## TASK STATEMENT:
Find every line in the records below that holds the word "walkthrough", and copy each one.

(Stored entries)
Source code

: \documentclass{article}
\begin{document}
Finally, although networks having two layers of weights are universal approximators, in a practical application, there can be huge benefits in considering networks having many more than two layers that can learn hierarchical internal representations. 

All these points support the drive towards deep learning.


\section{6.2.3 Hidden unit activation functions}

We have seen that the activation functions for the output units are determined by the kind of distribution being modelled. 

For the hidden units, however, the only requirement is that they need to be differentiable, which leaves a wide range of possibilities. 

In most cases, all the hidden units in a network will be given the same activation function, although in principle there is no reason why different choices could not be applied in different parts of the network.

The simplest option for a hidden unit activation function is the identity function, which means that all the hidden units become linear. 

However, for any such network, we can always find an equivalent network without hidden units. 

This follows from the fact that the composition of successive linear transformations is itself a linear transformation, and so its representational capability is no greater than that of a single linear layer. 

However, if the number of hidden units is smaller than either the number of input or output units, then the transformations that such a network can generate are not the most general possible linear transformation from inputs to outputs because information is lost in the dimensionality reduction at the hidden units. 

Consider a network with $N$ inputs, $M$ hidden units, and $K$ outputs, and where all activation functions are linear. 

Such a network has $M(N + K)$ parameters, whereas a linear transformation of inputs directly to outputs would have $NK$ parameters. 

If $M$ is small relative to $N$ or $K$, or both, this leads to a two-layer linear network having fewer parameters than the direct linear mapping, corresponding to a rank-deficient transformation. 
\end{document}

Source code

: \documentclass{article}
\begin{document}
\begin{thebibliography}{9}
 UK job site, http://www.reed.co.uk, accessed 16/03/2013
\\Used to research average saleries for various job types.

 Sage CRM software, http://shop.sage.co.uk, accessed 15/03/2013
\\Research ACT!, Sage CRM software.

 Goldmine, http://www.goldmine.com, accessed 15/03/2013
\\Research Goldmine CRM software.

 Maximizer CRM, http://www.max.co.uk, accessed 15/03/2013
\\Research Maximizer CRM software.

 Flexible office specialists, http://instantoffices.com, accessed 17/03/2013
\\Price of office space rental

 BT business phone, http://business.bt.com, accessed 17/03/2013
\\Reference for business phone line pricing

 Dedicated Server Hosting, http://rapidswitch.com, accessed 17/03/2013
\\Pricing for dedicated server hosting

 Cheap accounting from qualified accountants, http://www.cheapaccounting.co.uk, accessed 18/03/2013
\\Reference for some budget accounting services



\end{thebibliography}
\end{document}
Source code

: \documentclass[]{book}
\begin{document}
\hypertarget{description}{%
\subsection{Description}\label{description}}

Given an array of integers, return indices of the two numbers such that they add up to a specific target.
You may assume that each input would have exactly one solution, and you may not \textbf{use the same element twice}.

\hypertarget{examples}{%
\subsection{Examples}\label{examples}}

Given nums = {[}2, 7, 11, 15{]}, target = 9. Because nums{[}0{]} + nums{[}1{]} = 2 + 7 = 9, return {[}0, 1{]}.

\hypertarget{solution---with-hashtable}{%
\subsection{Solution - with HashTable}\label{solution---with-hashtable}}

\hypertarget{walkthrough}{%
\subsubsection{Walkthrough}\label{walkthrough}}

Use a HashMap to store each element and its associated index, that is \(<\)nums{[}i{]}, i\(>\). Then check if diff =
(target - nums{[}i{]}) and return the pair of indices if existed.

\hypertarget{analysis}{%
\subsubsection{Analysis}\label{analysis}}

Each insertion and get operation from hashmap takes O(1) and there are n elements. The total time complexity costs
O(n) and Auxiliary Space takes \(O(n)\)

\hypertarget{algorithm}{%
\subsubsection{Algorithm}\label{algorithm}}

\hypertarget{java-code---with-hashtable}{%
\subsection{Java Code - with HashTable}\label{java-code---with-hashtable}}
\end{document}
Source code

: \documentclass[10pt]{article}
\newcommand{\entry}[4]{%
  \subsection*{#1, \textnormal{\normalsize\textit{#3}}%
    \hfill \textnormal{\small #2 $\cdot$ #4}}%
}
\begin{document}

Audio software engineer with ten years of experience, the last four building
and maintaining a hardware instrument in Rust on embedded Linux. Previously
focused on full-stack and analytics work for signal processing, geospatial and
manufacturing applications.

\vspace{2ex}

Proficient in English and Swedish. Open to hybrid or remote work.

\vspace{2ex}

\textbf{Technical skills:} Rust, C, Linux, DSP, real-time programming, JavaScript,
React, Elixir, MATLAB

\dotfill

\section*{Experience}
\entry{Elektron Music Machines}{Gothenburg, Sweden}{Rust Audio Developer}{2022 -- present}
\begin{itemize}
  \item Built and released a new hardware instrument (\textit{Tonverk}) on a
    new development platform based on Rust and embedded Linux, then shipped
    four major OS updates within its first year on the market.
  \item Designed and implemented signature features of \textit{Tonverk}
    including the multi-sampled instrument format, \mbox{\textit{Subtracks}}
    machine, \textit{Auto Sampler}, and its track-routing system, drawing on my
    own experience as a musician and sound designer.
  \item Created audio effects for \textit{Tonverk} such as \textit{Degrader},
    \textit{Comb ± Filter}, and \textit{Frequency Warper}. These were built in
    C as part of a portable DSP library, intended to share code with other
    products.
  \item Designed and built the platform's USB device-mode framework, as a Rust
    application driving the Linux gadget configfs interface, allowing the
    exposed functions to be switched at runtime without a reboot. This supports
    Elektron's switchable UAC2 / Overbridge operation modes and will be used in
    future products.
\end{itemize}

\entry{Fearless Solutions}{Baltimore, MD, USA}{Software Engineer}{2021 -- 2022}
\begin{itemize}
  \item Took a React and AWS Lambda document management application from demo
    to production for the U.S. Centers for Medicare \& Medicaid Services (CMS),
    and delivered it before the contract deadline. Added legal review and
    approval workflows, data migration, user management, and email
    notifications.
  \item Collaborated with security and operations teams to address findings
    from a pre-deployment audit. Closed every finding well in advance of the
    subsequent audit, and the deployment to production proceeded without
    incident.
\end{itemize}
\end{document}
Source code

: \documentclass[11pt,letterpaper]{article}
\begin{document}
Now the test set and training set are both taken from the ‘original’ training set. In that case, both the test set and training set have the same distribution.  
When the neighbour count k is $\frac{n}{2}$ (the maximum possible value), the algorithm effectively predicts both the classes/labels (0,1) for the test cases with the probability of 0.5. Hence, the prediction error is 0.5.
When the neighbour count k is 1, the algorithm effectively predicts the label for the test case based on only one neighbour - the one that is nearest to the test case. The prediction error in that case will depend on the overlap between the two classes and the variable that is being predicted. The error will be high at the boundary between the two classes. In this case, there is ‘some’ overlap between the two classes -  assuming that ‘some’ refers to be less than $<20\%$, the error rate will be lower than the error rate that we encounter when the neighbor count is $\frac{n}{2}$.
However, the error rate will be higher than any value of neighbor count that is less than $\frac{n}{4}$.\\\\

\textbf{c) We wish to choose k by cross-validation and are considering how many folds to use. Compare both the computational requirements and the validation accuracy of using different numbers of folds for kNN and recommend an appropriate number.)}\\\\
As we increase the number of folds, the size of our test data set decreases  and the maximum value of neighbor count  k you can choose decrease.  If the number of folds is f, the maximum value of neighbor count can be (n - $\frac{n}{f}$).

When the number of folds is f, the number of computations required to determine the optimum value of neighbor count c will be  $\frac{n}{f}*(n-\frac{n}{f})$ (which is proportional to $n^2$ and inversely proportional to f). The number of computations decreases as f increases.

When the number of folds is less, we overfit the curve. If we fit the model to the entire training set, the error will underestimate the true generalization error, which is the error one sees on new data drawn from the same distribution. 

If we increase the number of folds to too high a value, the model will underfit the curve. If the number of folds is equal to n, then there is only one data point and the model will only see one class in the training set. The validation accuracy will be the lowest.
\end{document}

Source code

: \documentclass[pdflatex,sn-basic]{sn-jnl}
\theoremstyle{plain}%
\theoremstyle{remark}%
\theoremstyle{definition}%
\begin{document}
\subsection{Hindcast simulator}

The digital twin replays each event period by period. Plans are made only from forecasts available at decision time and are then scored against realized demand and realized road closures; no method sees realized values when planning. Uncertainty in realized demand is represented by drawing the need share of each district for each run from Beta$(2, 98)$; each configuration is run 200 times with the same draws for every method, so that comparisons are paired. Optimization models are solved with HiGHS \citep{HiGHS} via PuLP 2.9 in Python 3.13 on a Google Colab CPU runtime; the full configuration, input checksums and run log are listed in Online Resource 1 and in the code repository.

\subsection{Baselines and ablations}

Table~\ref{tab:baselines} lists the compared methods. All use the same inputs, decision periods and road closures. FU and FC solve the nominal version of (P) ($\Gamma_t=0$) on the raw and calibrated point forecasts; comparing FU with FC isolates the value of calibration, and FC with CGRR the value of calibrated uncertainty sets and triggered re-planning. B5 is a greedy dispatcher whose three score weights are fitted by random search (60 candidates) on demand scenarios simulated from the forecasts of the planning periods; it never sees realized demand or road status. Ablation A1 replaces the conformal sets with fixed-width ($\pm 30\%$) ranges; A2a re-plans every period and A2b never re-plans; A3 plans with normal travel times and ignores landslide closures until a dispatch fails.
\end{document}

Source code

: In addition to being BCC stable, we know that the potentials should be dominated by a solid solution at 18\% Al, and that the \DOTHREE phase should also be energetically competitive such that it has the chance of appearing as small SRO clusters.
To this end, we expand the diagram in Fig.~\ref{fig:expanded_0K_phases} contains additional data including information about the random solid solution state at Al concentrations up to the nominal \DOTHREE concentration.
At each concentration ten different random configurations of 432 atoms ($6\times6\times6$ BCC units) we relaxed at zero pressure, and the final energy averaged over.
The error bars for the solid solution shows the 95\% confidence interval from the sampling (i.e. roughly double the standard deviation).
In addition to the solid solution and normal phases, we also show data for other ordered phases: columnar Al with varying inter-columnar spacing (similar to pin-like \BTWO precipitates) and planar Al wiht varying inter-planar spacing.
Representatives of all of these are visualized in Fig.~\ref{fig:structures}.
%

## WRITTEN RESPONSE:
\hypertarget{walkthrough}{%
\subsubsection{Walkthrough}\label{walkthrough}}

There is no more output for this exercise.